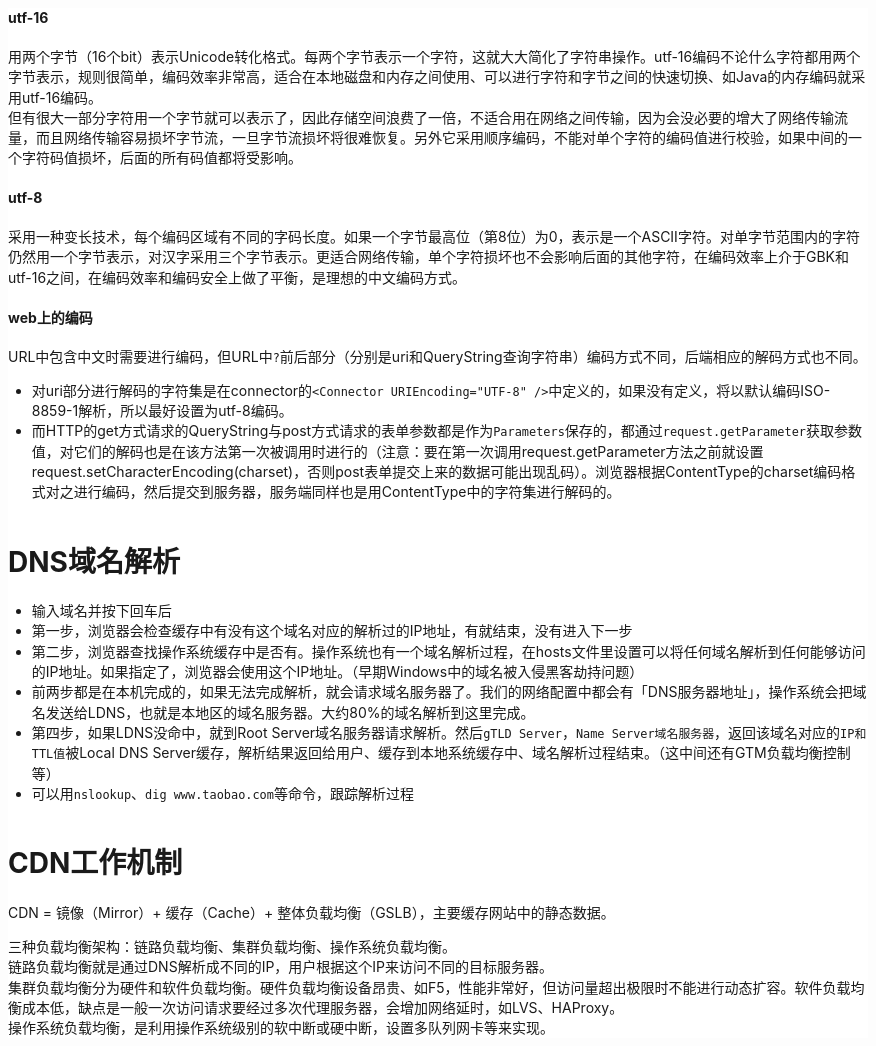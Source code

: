#### utf-16
用两个字节（16个bit）表示Unicode转化格式。每两个字节表示一个字符，这就大大简化了字符串操作。utf-16编码不论什么字符都用两个字节表示，规则很简单，编码效率非常高，适合在本地磁盘和内存之间使用、可以进行字符和字节之间的快速切换、如Java的内存编码就采用utf-16编码。  
但有很大一部分字符用一个字节就可以表示了，因此存储空间浪费了一倍，不适合用在网络之间传输，因为会没必要的增大了网络传输流量，而且网络传输容易损坏字节流，一旦字节流损坏将很难恢复。另外它采用顺序编码，不能对单个字符的编码值进行校验，如果中间的一个字符码值损坏，后面的所有码值都将受影响。

#### utf-8
采用一种变长技术，每个编码区域有不同的字码长度。如果一个字节最高位（第8位）为0，表示是一个ASCII字符。对单字节范围内的字符仍然用一个字节表示，对汉字采用三个字节表示。更适合网络传输，单个字符损坏也不会影响后面的其他字符，在编码效率上介于GBK和utf-16之间，在编码效率和编码安全上做了平衡，是理想的中文编码方式。

#### web上的编码
URL中包含中文时需要进行编码，但URL中`?`前后部分（分别是uri和QueryString查询字符串）编码方式不同，后端相应的解码方式也不同。

- 对uri部分进行解码的字符集是在connector的`<Connector URIEncoding="UTF-8" />`中定义的，如果没有定义，将以默认编码ISO-8859-1解析，所以最好设置为utf-8编码。
- 而HTTP的get方式请求的QueryString与post方式请求的表单参数都是作为`Parameters`保存的，都通过`request.getParameter`获取参数值，对它们的解码也是在该方法第一次被调用时进行的（注意：要在第一次调用request.getParameter方法之前就设置request.setCharacterEncoding(charset)，否则post表单提交上来的数据可能出现乱码）。浏览器根据ContentType的charset编码格式对之进行编码，然后提交到服务器，服务端同样也是用ContentType中的字符集进行解码的。


# DNS域名解析
- 输入域名并按下回车后
- 第一步，浏览器会检查缓存中有没有这个域名对应的解析过的IP地址，有就结束，没有进入下一步
- 第二步，浏览器查找操作系统缓存中是否有。操作系统也有一个域名解析过程，在hosts文件里设置可以将任何域名解析到任何能够访问的IP地址。如果指定了，浏览器会使用这个IP地址。（早期Windows中的域名被入侵黑客劫持问题）
- 前两步都是在本机完成的，如果无法完成解析，就会请求域名服务器了。我们的网络配置中都会有「DNS服务器地址」，操作系统会把域名发送给LDNS，也就是本地区的域名服务器。大约80%的域名解析到这里完成。
- 第四步，如果LDNS没命中，就到Root Server域名服务器请求解析。然后`gTLD Server`，`Name Server域名服务器`，返回该域名对应的`IP和TTL值`被Local DNS Server缓存，解析结果返回给用户、缓存到本地系统缓存中、域名解析过程结束。（这中间还有GTM负载均衡控制等）
- 可以用`nslookup`、`dig www.taobao.com`等命令，跟踪解析过程

# CDN工作机制
CDN = 镜像（Mirror）+ 缓存（Cache）+ 整体负载均衡（GSLB），主要缓存网站中的静态数据。

三种负载均衡架构：链路负载均衡、集群负载均衡、操作系统负载均衡。  
链路负载均衡就是通过DNS解析成不同的IP，用户根据这个IP来访问不同的目标服务器。  
集群负载均衡分为硬件和软件负载均衡。硬件负载均衡设备昂贵、如F5，性能非常好，但访问量超出极限时不能进行动态扩容。软件负载均衡成本低，缺点是一般一次访问请求要经过多次代理服务器，会增加网络延时，如LVS、HAProxy。  
操作系统负载均衡，是利用操作系统级别的软中断或硬中断，设置多队列网卡等来实现。

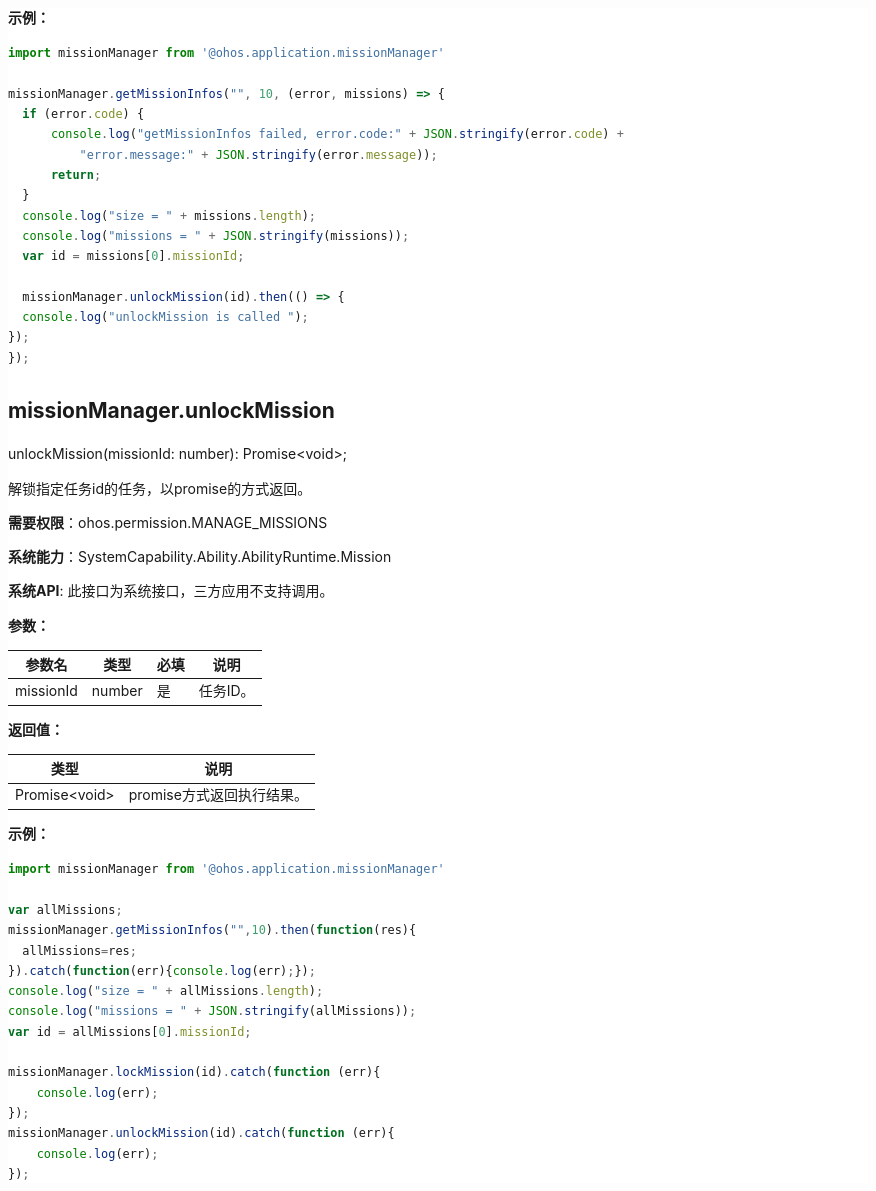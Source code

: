 **示例：**

  ```ts
  import missionManager from '@ohos.application.missionManager'

  missionManager.getMissionInfos("", 10, (error, missions) => {
    if (error.code) {
        console.log("getMissionInfos failed, error.code:" + JSON.stringify(error.code) +
            "error.message:" + JSON.stringify(error.message));
        return;
    }
    console.log("size = " + missions.length);
    console.log("missions = " + JSON.stringify(missions));
    var id = missions[0].missionId;

    missionManager.unlockMission(id).then(() => {
  	console.log("unlockMission is called ");
  });
  });
  ```


## missionManager.unlockMission

unlockMission(missionId: number): Promise&lt;void&gt;;

解锁指定任务id的任务，以promise的方式返回。

**需要权限**：ohos.permission.MANAGE_MISSIONS

**系统能力**：SystemCapability.Ability.AbilityRuntime.Mission

**系统API**: 此接口为系统接口，三方应用不支持调用。

**参数：**

  | 参数名 | 类型 | 必填 | 说明 |
  | -------- | -------- | -------- | -------- |
  | missionId | number | 是 | 任务ID。 |

**返回值：**

  | 类型 | 说明 | 
  | -------- | -------- |
  | Promise&lt;void&gt; | promise方式返回执行结果。 | 

**示例：**

  ```ts
  import missionManager from '@ohos.application.missionManager'

  var allMissions;
  missionManager.getMissionInfos("",10).then(function(res){
    allMissions=res;
  }).catch(function(err){console.log(err);});
  console.log("size = " + allMissions.length);
  console.log("missions = " + JSON.stringify(allMissions));
  var id = allMissions[0].missionId;

  missionManager.lockMission(id).catch(function (err){
      console.log(err);
  });
  missionManager.unlockMission(id).catch(function (err){
      console.log(err);
  });
  ```
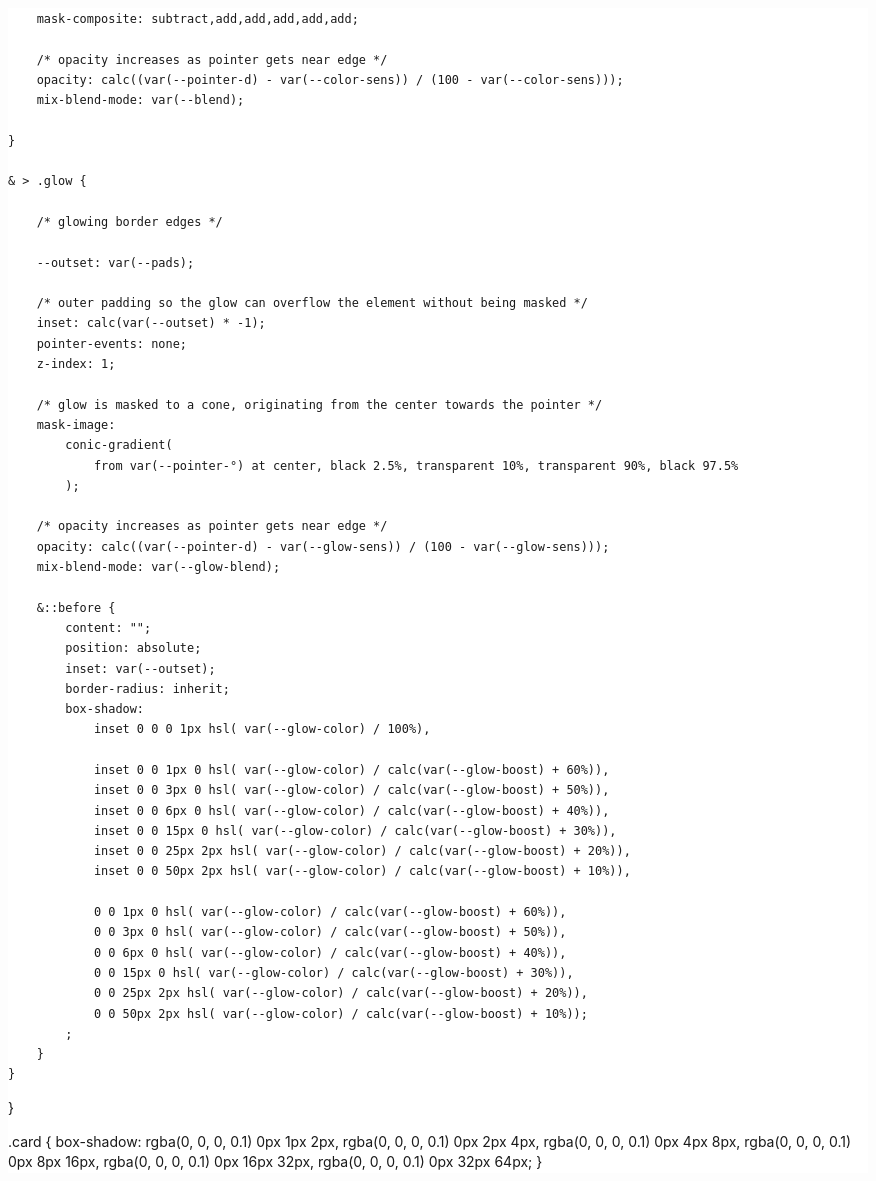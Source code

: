         mask-composite: subtract,add,add,add,add,add;
        
        /* opacity increases as pointer gets near edge */
        opacity: calc((var(--pointer-d) - var(--color-sens)) / (100 - var(--color-sens)));
        mix-blend-mode: var(--blend);
        
    }
    
    & > .glow {
        
        /* glowing border edges */
        
        --outset: var(--pads);
        
        /* outer padding so the glow can overflow the element without being masked */
        inset: calc(var(--outset) * -1);
        pointer-events: none;
        z-index: 1;
        
        /* glow is masked to a cone, originating from the center towards the pointer */
        mask-image: 
            conic-gradient( 
                from var(--pointer-°) at center, black 2.5%, transparent 10%, transparent 90%, black 97.5%
            );
        
        /* opacity increases as pointer gets near edge */
        opacity: calc((var(--pointer-d) - var(--glow-sens)) / (100 - var(--glow-sens)));
        mix-blend-mode: var(--glow-blend);
        
        &::before {
            content: "";
            position: absolute;
            inset: var(--outset);
            border-radius: inherit;
            box-shadow: 
                inset 0 0 0 1px hsl( var(--glow-color) / 100%), 
                
                inset 0 0 1px 0 hsl( var(--glow-color) / calc(var(--glow-boost) + 60%)), 
                inset 0 0 3px 0 hsl( var(--glow-color) / calc(var(--glow-boost) + 50%)), 
                inset 0 0 6px 0 hsl( var(--glow-color) / calc(var(--glow-boost) + 40%)), 
                inset 0 0 15px 0 hsl( var(--glow-color) / calc(var(--glow-boost) + 30%)), 
                inset 0 0 25px 2px hsl( var(--glow-color) / calc(var(--glow-boost) + 20%)), 
                inset 0 0 50px 2px hsl( var(--glow-color) / calc(var(--glow-boost) + 10%)), 
                
                0 0 1px 0 hsl( var(--glow-color) / calc(var(--glow-boost) + 60%)), 
                0 0 3px 0 hsl( var(--glow-color) / calc(var(--glow-boost) + 50%)), 
                0 0 6px 0 hsl( var(--glow-color) / calc(var(--glow-boost) + 40%)), 
                0 0 15px 0 hsl( var(--glow-color) / calc(var(--glow-boost) + 30%)), 
                0 0 25px 2px hsl( var(--glow-color) / calc(var(--glow-boost) + 20%)), 
                0 0 50px 2px hsl( var(--glow-color) / calc(var(--glow-boost) + 10%));
            ;
        }
    }
}

.card {
    box-shadow: 
        rgba(0, 0, 0, 0.1) 0px 1px 2px, 
        rgba(0, 0, 0, 0.1) 0px 2px 4px, 
        rgba(0, 0, 0, 0.1) 0px 4px 8px, 
        rgba(0, 0, 0, 0.1) 0px 8px 16px, 
        rgba(0, 0, 0, 0.1) 0px 16px 32px, 
        rgba(0, 0, 0, 0.1) 0px 32px 64px;
}
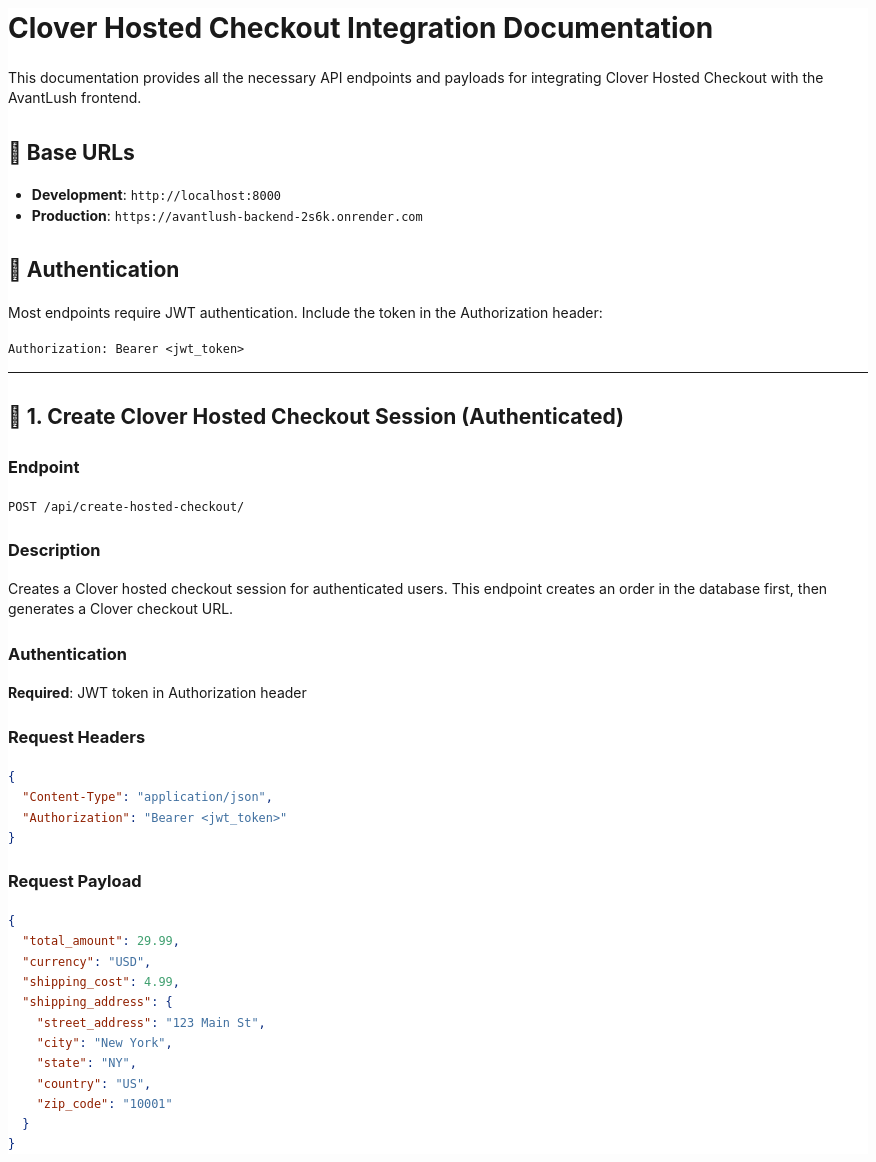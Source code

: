 # Clover Hosted Checkout Integration Documentation

This documentation provides all the necessary API endpoints and payloads for integrating Clover Hosted Checkout with the AvantLush frontend.

## 🔗 Base URLs
- **Development**: `http://localhost:8000`
- **Production**: `https://avantlush-backend-2s6k.onrender.com`

## 🔐 Authentication
Most endpoints require JWT authentication. Include the token in the Authorization header:
```
Authorization: Bearer <jwt_token>
```

---

## 🛒 1. Create Clover Hosted Checkout Session (Authenticated)

### Endpoint
```
POST /api/create-hosted-checkout/
```

### Description
Creates a Clover hosted checkout session for authenticated users. This endpoint creates an order in the database first, then generates a Clover checkout URL.

### Authentication
**Required**: JWT token in Authorization header

### Request Headers
```json
{
  "Content-Type": "application/json",
  "Authorization": "Bearer <jwt_token>"
}
```

### Request Payload
```json
{
  "total_amount": 29.99,
  "currency": "USD",
  "shipping_cost": 4.99,
  "shipping_address": {
    "street_address": "123 Main St",
    "city": "New York",
    "state": "NY",
    "country": "US",
    "zip_code": "10001"
  }
}
```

_____

* Exercise description: Read through the entries above and copy each line that has the string "console" in it.

* Solution to this problem:
        console.log("getMissionInfos failed, error.code:" + JSON.stringify(error.code) +
    console.log("size = " + missions.length);
    console.log("missions = " + JSON.stringify(missions));
  	console.log("unlockMission is called ");
  }).catch(function(err){console.log(err);});
  console.log("size = " + allMissions.length);
  console.log("missions = " + JSON.stringify(allMissions));
      console.log(err);
      console.log(err);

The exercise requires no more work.